Product details: - Paperback: 48 pages
- Author: Francis Scott Fitzgerald
- Publisher: BN Publishing
- Publication Date: 2009-01-06
- Studio: BN Publishing
- Manufacturer: BN Publishing
- Package Dimensions: 9 x 50 x 75 inches
Customer reviews: The youngest old man in the world, 2010-05-23 The idea behind "The Curious Case of Benjamin Button" is a very simple one -- what if a human being were born an old man, and aged backwards towards babyhood? It's an unusually whimsical idea for the legendary F. Scott Fitzgerald, but this short story explores it very well, with poignancy and a measure of humor.
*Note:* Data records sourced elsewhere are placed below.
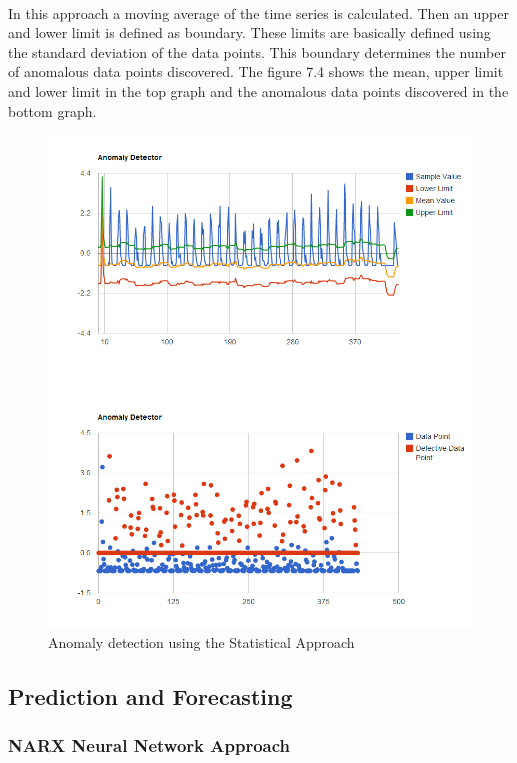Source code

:\documentclass[12pt,a4paper]{report}
\begin{document}
\paragraph{} In this approach a moving average of the time series is calculated. Then an upper and lower limit is defined as boundary. These limits are basically defined using the standard deviation of the data points. This boundary determines the number of anomalous data points discovered. The figure 7.4 shows the mean, upper limit and lower limit in the top graph and the anomalous data points discovered in the bottom graph.
\begin{figure}[h!]

  \centering
    \includegraphics[scale=0.5]{./screenshots/result_ano_stat.png}
  \caption{Anomaly detection using the Statistical Approach}
\end{figure}


\subsection{Prediction and Forecasting}
\subsubsection{NARX Neural Network Approach}
\end{document}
In 19th-century Baltimore, Roger Button was horrified when he saw his newborn son -- a newborn son who is actually a wizened old man who speak, walk and is fully self-aware. Though Benjamin is dressed and treated as much like a child as possible, he has the sensibilities and habits of an elderly man. And by the time he's twelve, he finds that his aging is REVERSING rather than progressing.
As his life goes on, Benjamin must deal with the problems of trying to live a semi-normal life -- trying to enroll in college, working for his father, falling in love and marrying. But as his body de-ages, his mind does as well, and in his twilight years he begins to do all the things that young men of the time did, until his bizarre lifespan reaches its unnatural conclusion.
"The Curious Case of Benjamin Button" is one of those short stories that really leaves you wishing it were a full-length novel, just because the whole idea is so rich. While you more or less know how things will go for Benjamin Button, the pleasure is following his life as he changes and evolves, and how the world deals with a man who's aging backwards.
In particular, Fitzgerald seems to be taking some jabs at people who are so blinkered that the bizarre doesn't even reach them. Benjamin's wife and kid resent his de-aging, but they insist that the whole thing is a "joke" or his attempt to be "different from everyone else." His fusty son Roscoe is the worst ("It seemed to him that his father, in refusing to look sixty, had not behaved like a 'red-blooded he-man'").
Fitzgerald's writing is also sublimely atmospheric ("the eastern sky was suddenly cracked with light") with lush descriptions of everything about the world that Benjamin experiences ("her feet were glittering buttons at the hem of her bustled dress"). He also fills it with a sense of sorrow and lingering pain, since despite the outward success of his life, Benjamin is doomed to never live it normally.
"The Curious Case of Benjamin Button" is indeed a curious story -- strange, insightful and sometimes barbed in tone, but always amazingly written.